And my argument is also that we have to do that individually in our own lives. Today we look at our bank accounts, we look at our families -- there's a lot to be scared about today. But rather than retreat inside a shell what we've got to do is engage the world and try and make it better.

Tavis: I want to close, then with these two questions first: How pregnant, really -- you make the case in the book -- but how pregnant really is this moment with possibility?

Ramo: It's huge. All of us know what has been created around us in the last five or 10 years that didn't exist, whether those are political realities or technological realities. And also when people get defeatist about the United States it doesn't ring true to me.

I live mostly in China and so I have the chance to kind of contrast the two. The United States is the most efficient engine in human history for turning dreams into reality. And so I think getting that back on track, letting people be innovative, is the most important thing.

Tavis: Is that still for the many or now for the few?

Ramo: I think it's got to be for the many, and that's why I think a lot of these -- and by the way, I don't think that's just sort of like a social issue or a kind of political reality. I think it's the only way to build a country that's resilient and can withstand the shocks that are coming.

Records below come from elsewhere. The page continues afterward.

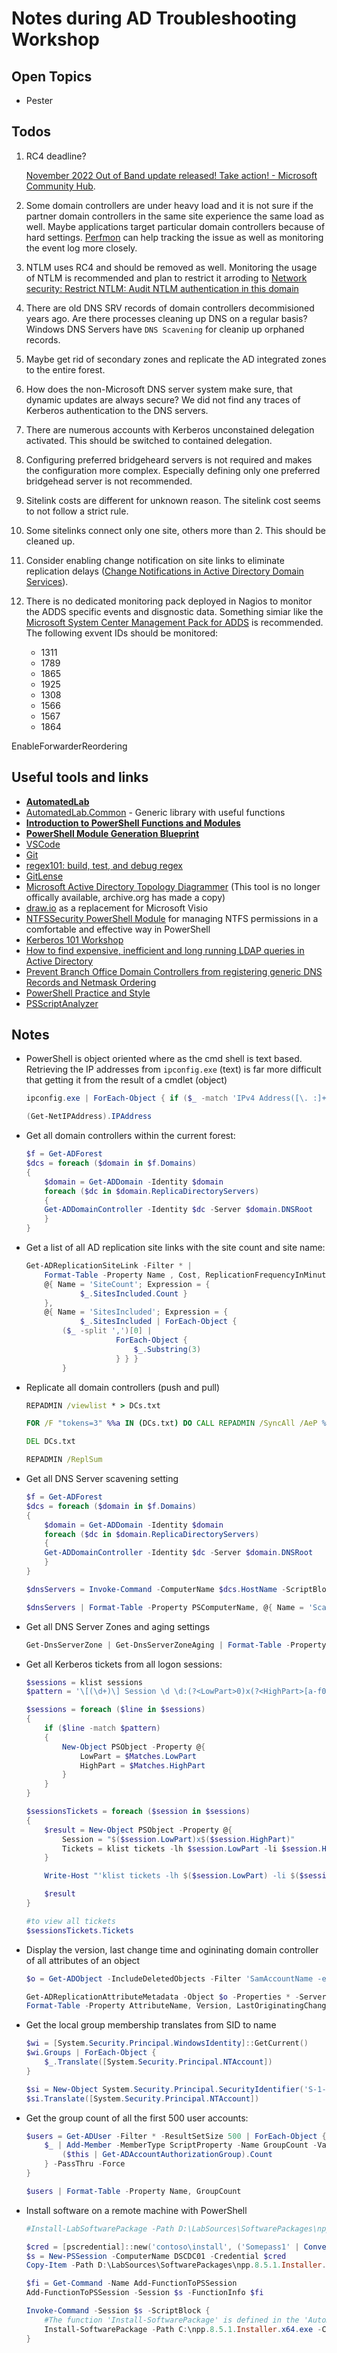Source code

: # Notes during AD Troubleshooting Workshop

## Open Topics

- Pester 

## Todos

1. RC4 deadline?

    [November 2022 Out of Band update released! Take action! - Microsoft Community Hub](
    https://techcommunity.microsoft.com/t5/ask-the-directory-services-team/november-2022-out-of-band-update-released-take-action/bc-p/3700413/highlight/true).

1. Some domain controllers are under heavy load and it is not sure if the partner domain controllers in the same site experience the same load as well. Maybe applications target particular domain controllers because of hard settings. [Perfmon](https://learn.microsoft.com/de-de/windows-server/administration/windows-commands/perfmon) can help tracking the issue as well as monitoring the event log more closely.

1. NTLM uses RC4 and should be removed as well. Monitoring the usage of NTLM is recommended and plan to restrict it arroding to [Network security: Restrict NTLM: Audit NTLM authentication in this domain](https://learn.microsoft.com/en-us/windows/security/threat-protection/security-policy-settings/network-security-restrict-ntlm-audit-ntlm-authentication-in-this-domain)

1. There are old DNS SRV records of domain controllers decommisioned years ago. Are there processes cleaning up DNS on a regular basis? Windows DNS Servers have `DNS Scavening` for cleanip up orphaned records.

1. Maybe get rid of secondary zones and replicate the AD integrated zones to the entire forest.

1. How does the non-Microsoft DNS server system make sure, that dynamic updates are always secure? We did not find any traces of Kerberos authentication to the DNS servers.

1. There are numerous accounts with Kerberos unconstained delegation activated. This should be switched to contained delegation.

1. Configuring preferred bridgeheard servers is not required and makes the configuration more complex. Especially defining only one preferred bridgehead server is not recommended.

1. Sitelink costs are different for unknown reason. The sitelink cost seems to not follow a strict rule.

1. Some sitelinks connect only one site, others more than 2. This should be cleaned up.

1. Consider enabling change notification on site links to eliminate replication delays ([Change Notifications in Active Directory Domain Services](https://learn.microsoft.com/en-us/windows/win32/ad/change-notifications-in-active-directory-domain-services)).

1. There is no dedicated monitoring pack deployed in Nagios to monitor the ADDS specific events and disgnostic data. Something simiar like the [Microsoft System Center Management Pack for ADDS](https://www.microsoft.com/en-us/download/details.aspx?id=54525) is recommended. The following exvent IDs should be monitored:

   - 1311
   - 1789
   - 1865
   - 1925
   - 1308
   - 1566
   - 1567
   - 1864


EnableForwarderReordering

## Useful tools and links

- [**AutomatedLab**](https://automatedlab.org/en/latest/)
- [AutomatedLab.Common](https://www.powershellgallery.com/packages/AutomatedLab.Common/2.3.17) - Generic library with useful functions
- [**Introduction to PowerShell Functions and Modules**](https://github.com/raandree/PowerShellTraining)
- [**PowerShell Module Generation Blueprint**](https://github.com/gaelcolas/Sampler)
- [VSCode](https://code.visualstudio.com/download)
- [Git](https://git-scm.com/downloads)
- [regex101: build, test, and debug regex](https://regex101.com/)
- [GitLense](https://marketplace.visualstudio.com/items?itemName=eamodio.gitlens)
- [Microsoft Active Directory Topology Diagrammer](http://web.archive.org/web/20200802184044/https://www.microsoft.com/en-us/download/confirmation.aspx?id=13380) (This tool is no longer offically available, archive.org has made a copy)
- [draw.io](https://www.drawio.com/) as a replacement for Microsoft Visio
- [NTFSSecurity PowerShell Module](https://www.powershellgallery.com/packages/NTFSSecurity/4.2.6) for managing NTFS permissions in a comfortable and effective way in PowerShell
- [Kerberos 101 Workshop](https://github.com/raandree/Kerberos101)
- [How to find expensive, inefficient and long running LDAP queries in Active Directory](https://techcommunity.microsoft.com/t5/core-infrastructure-and-security/how-to-find-expensive-inefficient-and-long-running-ldap-queries/ba-p/257859)
- [Prevent Branch Office Domain Controllers from registering generic DNS Records and Netmask Ordering](https://blog.matrixpost.net/prevent-branch-office-domain-controller-from-registering-generic-dns-records-and-netmask-ordering/)
- [PowerShell Practice and Style](https://github.com/PoshCode/PowerShellPracticeAndStyle/blob/d1c6ae146b1060ec4844afc393161c6237bd85a7/Style-Guide/Code-Layout-and-Formatting.md)
- [PSScriptAnalyzer](https://github.com/PowerShell/PSScriptAnalyzer)
## Notes

- PowerShell is object oriented where as the cmd shell is text based. Retrieving the IP addresses from `ipconfig.exe` (text) is far more difficult that getting it from the result of a cmdlet (object)

    ```powershell
    ipconfig.exe | ForEach-Object { if ($_ -match 'IPv4 Address([\. :]+)(?<IpAddress>[\d\.]+)') { $Matches.IpAddress } }

    (Get-NetIPAddress).IPAddress
    ```

- Get all domain controllers within the current forest:

    ```powershell
    $f = Get-ADForest
    $dcs = foreach ($domain in $f.Domains)
    {
        $domain = Get-ADDomain -Identity $domain
        foreach ($dc in $domain.ReplicaDirectoryServers)
        {
        Get-ADDomainController -Identity $dc -Server $domain.DNSRoot
        }
    } 
    ```

- Get a list of all AD replication site links with the site count and site name:

    ```powershell
    Get-ADReplicationSiteLink -Filter * | 
        Format-Table -Property Name , Cost, ReplicationFrequencyInMinutes, 
        @{ Name = 'SiteCount'; Expression = { 
                $_.SitesIncluded.Count } 
        }, 
        @{ Name = 'SitesIncluded'; Expression = { 
                $_.SitesIncluded | ForEach-Object { 
            ($_ -split ',')[0] | 
                        ForEach-Object {
                            $_.Substring(3)
                        } } } 
            }
    ```

- Replicate all domain controllers (push and pull)

    ```cmd
    REPADMIN /viewlist * > DCs.txt

    FOR /F "tokens=3" %%a IN (DCs.txt) DO CALL REPADMIN /SyncAll /AeP %%a

    DEL DCs.txt

    REPADMIN /ReplSum
    ```

- Get all DNS Server scavening setting

    ```powershell
    $f = Get-ADForest
    $dcs = foreach ($domain in $f.Domains)
    {
        $domain = Get-ADDomain -Identity $domain
        foreach ($dc in $domain.ReplicaDirectoryServers)
        {
        Get-ADDomainController -Identity $dc -Server $domain.DNSRoot
        }
    }

    $dnsServers = Invoke-Command -ComputerName $dcs.HostName -ScriptBlock { Get-DnsServer }

    $dnsServers | Format-Table -Property PSComputerName, @{ Name = 'ScavengingInterval'; Expression = { $_.ServerScavenging.ScavengingInterval } }
    ```

- Get all DNS Server Zones and aging settings

    ```powershell
    Get-DnsServerZone | Get-DnsServerZoneAging | Format-Table -Property *
    ```

- Get all Kerberos tickets from all logon sessions:

    ```powershell
    $sessions = klist sessions
    $pattern = '\[(\d+)\] Session \d \d:(?<LowPart>0)x(?<HighPart>[a-f0-9]+)'

    $sessions = foreach ($line in $sessions)
    {
        if ($line -match $pattern)
        {
            New-Object PSObject -Property @{
                LowPart = $Matches.LowPart
                HighPart = $Matches.HighPart
            }
        }
    }

    $sessionsTickets = foreach ($session in $sessions)
    {
        $result = New-Object PSObject -Property @{
            Session = "$($session.LowPart)x$($session.HighPart)"
            Tickets = klist tickets -lh $session.LowPart -li $session.HighPart
        }
    
        Write-Host "'klist tickets -lh $($session.LowPart) -li $($session.HighPart)' knows about $($result.Tickets.Count) tickets"

        $result
    }

    #to view all tickets
    $sessionsTickets.Tickets 
    ```

- Display the version, last change time and ogininating domain controller of all attributes of an object

    ```powershell
    $o = Get-ADObject -IncludeDeletedObjects -Filter 'SamAccountName -eq "g1"'

    Get-ADReplicationAttributeMetadata -Object $o -Properties * -Server f1dc1 -IncludeDeletedObjects |
    Format-Table -Property AttributeName, Version, LastOriginatingChangeTime, LastOriginatingChangeDirectoryServerIdentity
    ```

- Get the local group membership translates from SID to name

    ```powershell
    $wi = [System.Security.Principal.WindowsIdentity]::GetCurrent()
    $wi.Groups | ForEach-Object {
        $_.Translate([System.Security.Principal.NTAccount])
    }

    $si = New-Object System.Security.Principal.SecurityIdentifier('S-1-5-21-2033787110-292873494-3235488292-3509')
    $si.Translate([System.Security.Principal.NTAccount])
    ```

- Get the group count of all the first 500 user accounts:

    ```powershell
    $users = Get-ADUser -Filter * -ResultSetSize 500 | ForEach-Object {
        $_ | Add-Member -MemberType ScriptProperty -Name GroupCount -Value {
            ($this | Get-ADAccountAuthorizationGroup).Count
        } -PassThru -Force
    }

    $users | Format-Table -Property Name, GroupCount
    ```

- Install software on a remote machine with PowerShell

    ```powershell
    #Install-LabSoftwarePackage -Path D:\LabSources\SoftwarePackages\npp.8.5.1.Installer.x64.exe -CommandLine /S -ComputerName DSCDC01

    $cred = [pscredential]::new('contoso\install', ('Somepass1' | ConvertTo-SecureString -AsPlainText -Force))
    $s = New-PSSession -ComputerName DSCDC01 -Credential $cred
    Copy-Item -Path D:\LabSources\SoftwarePackages\npp.8.5.1.Installer.x64.exe -Destination C:\ -ToSession $s

    $fi = Get-Command -Name Add-FunctionToPSSession
    Add-FunctionToPSSession -Session $s -FunctionInfo $fi

    Invoke-Command -Session $s -ScriptBlock {
        #The function 'Install-SoftwarePackage' is defined in the 'AutomatedLab.Common' module
        Install-SoftwarePackage -Path C:\npp.8.5.1.Installer.x64.exe -CommandLine /S -
    }
    ```
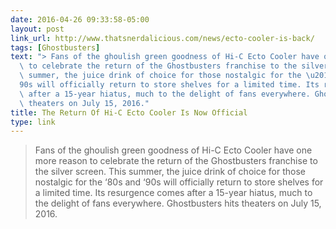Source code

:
 ```yaml
---
date: 2016-04-26 09:33:58-05:00
layout: post
link_url: http://www.thatsnerdalicious.com/news/ecto-cooler-is-back/
tags: [Ghostbusters]
text: "> Fans of the ghoulish green goodness of Hi-C Ecto Cooler have one more reason\
  \ to celebrate the return of the Ghostbusters franchise to the silver screen. This\
  \ summer, the juice drink of choice for those nostalgic for the \u201880s and \u2018\
  90s will officially return to store shelves for a limited time. Its resurgence comes\
  \ after a 15-year hiatus, much to the delight of fans everywhere. Ghostbusters hits\
  \ theaters on July 15, 2016."
title: The Return Of Hi-C Ecto Cooler Is Now Official
type: link
---
```

> Fans of the ghoulish green goodness of Hi-C Ecto Cooler have one more reason to celebrate the return of the Ghostbusters franchise to the silver screen. This summer, the juice drink of choice for those nostalgic for the ‘80s and ‘90s will officially return to store shelves for a limited time. Its resurgence comes after a 15-year hiatus, much to the delight of fans everywhere. Ghostbusters hits theaters on July 15, 2016.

Swine flu is just the latest of these things, but frankly it is inevitable that we're going to face more crises as we go forward, and we need to do that with a country that's resilient, and that means having tens of millions of Americans actively involved in living the kind of lives that are resilient and sustainable.

Tavis: How does that happen, then, where you close the book, in fact? How does that happen for everyday people?

Ramo: Well, that's exactly where I close the book, which is each of us have to look in the mirror and understand that the question our children and our grandchildren are going to ask us is what did you do at this moment when the world shifted? Where did you take your responsibility?

The thing I think that's the most important is -- there's two things. One is each of us has to say are we living a resilient lifestyle? Are we saving, are we taking care of our health, are we doing environmentally sensitive things?

But the most important thing is I think each of us have to decide to live some of our lives in what I call the caring economy, which is worrying about people outside the scope of our family, caring for people either in our country or in other countries who are not receiving the advantages of the global system, and we've got to decide to do that.

That is going to be part of our lives that each of us will take one or two or three years and really do that. And that's not only good because it's the decent thing to do, but it also connects us with the world in a way that's more sustainable and that's better than the way we're connected to the world today.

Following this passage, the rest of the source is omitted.